So whole numbers have a unique representation as the product of primes raised to a certain power. This representation can be extended to rational numbers too if we allow negative powers, since if $$a:=\prod_{i}^{N_a} p_i^{a_i}$$ and $$b:=\prod_{j}^{N_b} p_j^{b_j}$$ are coprimes then their ratio $$x:=\frac{a}{b} = \prod_{i}^{N_a} p_i^{a_i}\times\prod_{j}^{N_b} p_j^{-b_j}$$ is uniqely represented by the set of pairs $(a_i, i)$ and $(b_j, j)$. I denote this representation with $R_1(x)$.

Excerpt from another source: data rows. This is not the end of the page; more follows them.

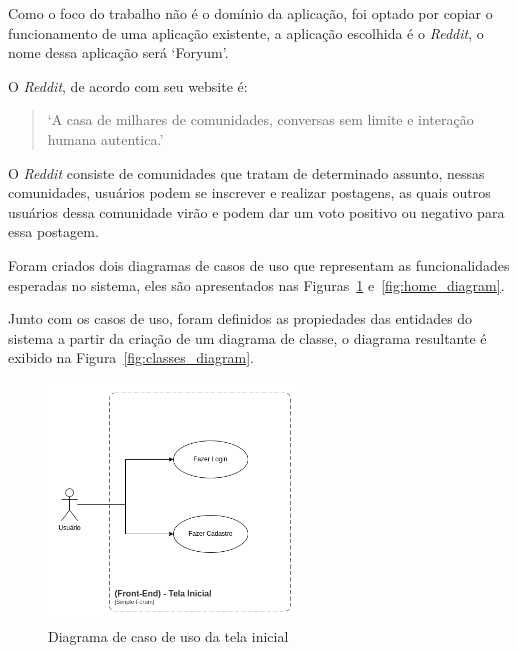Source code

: \documentclass[12pt]{article}
\begin{document}
Como o foco do trabalho não é o domínio da aplicação, foi optado por copiar o funcionamento de uma aplicação
existente, a aplicação escolhida é o \textit{Reddit}, o nome dessa aplicação será `Foryum'.

O \textit{Reddit}, de acordo com seu website é:

\begin{quote}
  `A casa de milhares de comunidades, conversas sem
  limite e interação humana autentica.'
\end{quote}

O \textit{Reddit} consiste de comunidades que tratam de determinado assunto, nessas comunidades, usuários
podem se inscrever e realizar postagens, as quais outros usuários dessa comunidade virão e podem
dar um voto positivo ou negativo para essa postagem.

Foram criados dois diagramas de casos de uso que representam as funcionalidades esperadas no sistema,
eles são apresentados nas Figuras~\ref{fig:welcome_diagram} e~\ref{fig:home_diagram}.

Junto com os casos de uso, foram definidos as propiedades das entidades do sistema
a partir da criação de um diagrama de classe, o diagrama resultante é exibido
na Figura~\ref{fig:classes_diagram}.


\begin{figure}[H]
    \centering
    \includegraphics[width=0.6\textwidth]{diagrams/welcome_diagram.png}
    \caption{Diagrama de caso de uso da tela inicial}\label{fig:welcome_diagram}
\end{figure}
\end{document}
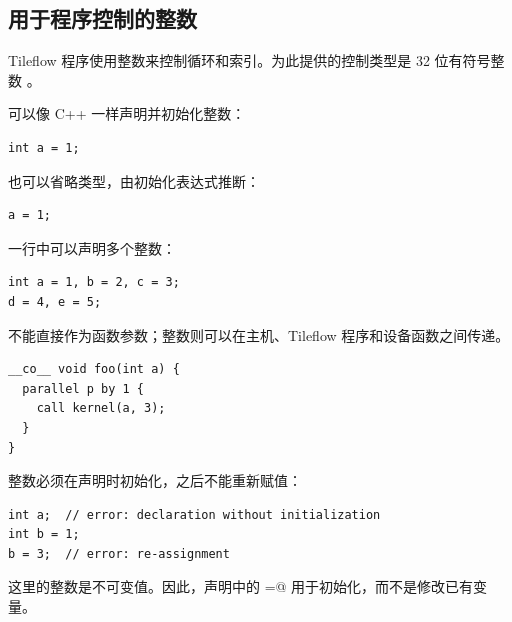 \subsection*{用于程序控制的整数}

Tileflow 程序使用整数来控制循环和索引。为此提供的控制类型是 32 位有符号整数 \co@int@。

可以像 C++ 一样声明并初始化整数：

\begin{lstlisting}[language=croqtile,caption={已初始化的整数}]
int a = 1;
\end{lstlisting}

也可以省略类型，由初始化表达式推断：

\begin{lstlisting}[language=croqtile,caption={对整数赋值}]
a = 1;
\end{lstlisting}

一行中可以声明多个整数：

\begin{lstlisting}[language=croqtile,caption={一次定义多个整数}]
int a = 1, b = 2, c = 3;
d = 4, e = 5;
\end{lstlisting}

\co@mdspan@ 不能直接作为函数参数；整数则可以在主机、Tileflow 程序和设备函数之间传递。

\begin{lstlisting}[language=croqtile,caption={整数参数}]
__co__ void foo(int a) {
  parallel p by 1 {
    call kernel(a, 3);
  }
}
\end{lstlisting}

整数必须在声明时初始化，之后不能重新赋值：

\begin{lstlisting}[language=croqtile,caption={未初始化的声明}]
int a;  // error: declaration without initialization
int b = 1;
b = 3;  // error: re-assignment
\end{lstlisting}

这里的整数是不可变值。因此，声明中的 \co@=@ 用于初始化，而不是修改已有变量。
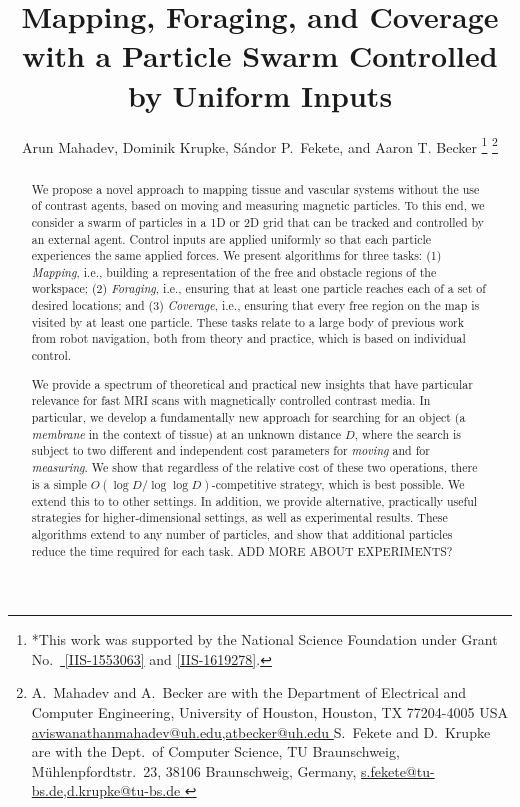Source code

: \documentclass[letterpaper, 10 pt, conference]{ieeeconf}
\title{\LARGE \bf Mapping, Foraging, and Coverage\\ with a Particle Swarm Controlled by Uniform Inputs}
\author{Arun Mahadev, Dominik Krupke, S\'{a}ndor P.~Fekete, and Aaron T. Becker%
\thanks{*This work was supported by the National Science Foundation under Grant No.\ \href{http://nsf.gov/awardsearch/showAward?AWD_ID=1553063}{ [IIS-1553063]} and \href{http://nsf.gov/awardsearch/showAward?AWD_ID=1619278}{[IIS-1619278]}.}%
\thanks{{A.~Mahadev and A.~Becker are with the Department of Electrical and Computer Engineering,  University of Houston, Houston, TX 77204-4005 USA 
      \protect\url{ aviswanathanmahadev@uh.edu,atbecker@uh.edu }
S.~Fekete and D.~Krupke are with the Dept.~of Computer Science, TU Braunschweig,  M\"uhlenpfordtstr.~23, 38106 Braunschweig, Germany,
      \protect\url{s.fekete@tu-bs.de,d.krupke@tu-bs.de  }
}
} %
}
\begin{document}
\maketitle
\thispagestyle{empty}
\pagestyle{empty}


\begin{abstract}
We propose a novel approach to mapping tissue and vascular systems without the use of contrast agents,
based on moving and measuring magnetic particles.
To this end, we consider a swarm of particles in a 1D or 2D grid that can be tracked and controlled by an external agent. 
Control inputs are applied uniformly so that each particle experiences the same applied forces. 
We present algorithms for three tasks: (1) {\em Mapping}, i.e., building a representation of the free and obstacle regions of the workspace;
(2) {\em Foraging}, i.e., ensuring that at least one particle reaches each of a set of desired locations; 
and (3) {\em Coverage}, i.e., ensuring that every free region on the map is visited by at least one particle.
These tasks relate to a large body of previous work from robot navigation, both from theory and practice, 
which is based on individual control.

We provide a spectrum of theoretical and practical new insights 
that have particular relevance for fast MRI scans with magnetically controlled contrast media.
In particular, we develop a fundamentally new approach 
for searching for an object (a {\em membrane} in the context of tissue) at an unknown distance $D$, where the search is 
subject to two different and independent cost parameters
for {\em moving} and for {\em measuring}. We show that regardless of the relative cost of these two operations,
there is a simple $O(\log D/\log\log D)$-competitive strategy, which is best possible.
We extend this to to other settings. In addition, we provide alternative, practically useful strategies for higher-dimensional
settings, as well as experimental results.
These algorithms extend to any number of particles, and show that additional
particles reduce the time required for each task.  ADD MORE ABOUT EXPERIMENTS?


\end{abstract}
\end{document}
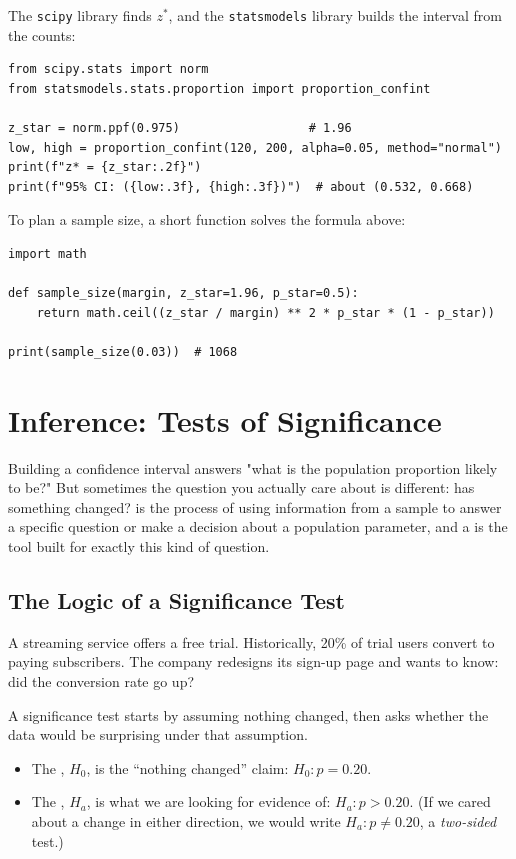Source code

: The \texttt{scipy} library finds $z^*$, and the \texttt{statsmodels} library builds the interval from the counts:
\begin{verbatim}
from scipy.stats import norm
from statsmodels.stats.proportion import proportion_confint

z_star = norm.ppf(0.975)                  # 1.96
low, high = proportion_confint(120, 200, alpha=0.05, method="normal")
print(f"z* = {z_star:.2f}")
print(f"95% CI: ({low:.3f}, {high:.3f})")  # about (0.532, 0.668)
\end{verbatim}

To plan a sample size, a short function solves the formula above:
\begin{verbatim}
import math

def sample_size(margin, z_star=1.96, p_star=0.5):
    return math.ceil((z_star / margin) ** 2 * p_star * (1 - p_star))

print(sample_size(0.03))  # 1068
\end{verbatim}


\section{Inference: Tests of Significance}

Building a confidence interval answers "what is the population proportion
likely to be?" But sometimes the question you actually care about is
different: has something changed? 
is the process of using information from a sample to answer a specific
question or make a decision about a population parameter, and a
 is the tool built
for exactly this kind of question.

\subsection{The Logic of a Significance Test}

A streaming service offers a free trial. Historically, 20\% of trial users
convert to paying subscribers. The company redesigns its sign-up page and
wants to know: did the conversion rate go up?

A significance test starts by assuming nothing changed, then asks whether
the data would be surprising under that assumption.
\begin{itemize}
\item The , $H_0$, is the
``nothing changed'' claim: $H_0: p = 0.20$.
\item The ,
$H_a$, is what we are looking for evidence of: $H_a: p > 0.20$. (If we
cared about a change in either direction, we would write $H_a: p \neq
0.20$, a \emph{two-sided} test.)
\end{itemize}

Rational numbers have another uniqe representation in the form of finite continued fractions $$x = x_0 + \frac{1}{x_1+\frac{1}{x_2+…}} = [x_0;x_1,x_2…x_N]$$ where each $x_i \in \Bbb{N^+}$. This can be reformulated in a way that $x$ is represented by the set of representations $$R_2(x):=\{(R_1(x_i),i)\,|\,0\le i\le N\}$$ My question basically is how can I go from $R_2$ to $R_1$ without re-calculating prime factorizations of sums arising during the trivial "$R_2$ to $R_1$" process (or is this even possible)? If not, then does $R_2$ contain any "useful" and "easily accessible" information about $R_1$?
Edit: I thought it would be easier to answer the question if you knew my motivation: I'd like to extend the concept of prime factorization further to the set of irrationals. Since we know the $R_2$ of an irrational it would be somehow logical to use this to obtain its $R_1$-like representation, that should fulfill the uniqueness, but can be infinitely long.
Best Answer
I do not believe that continued fractions contain useful information about the prime factorization of the numerator and denominator. Given two large coprime integers $a, b$ of similar magnitude, it is quite fast (using the Euclidean algorithm) to construct the continued fraction of $a/b$, which usually will involve fairly small terms. On the other hand, factoring $a$ and $b$ is notoriously difficult.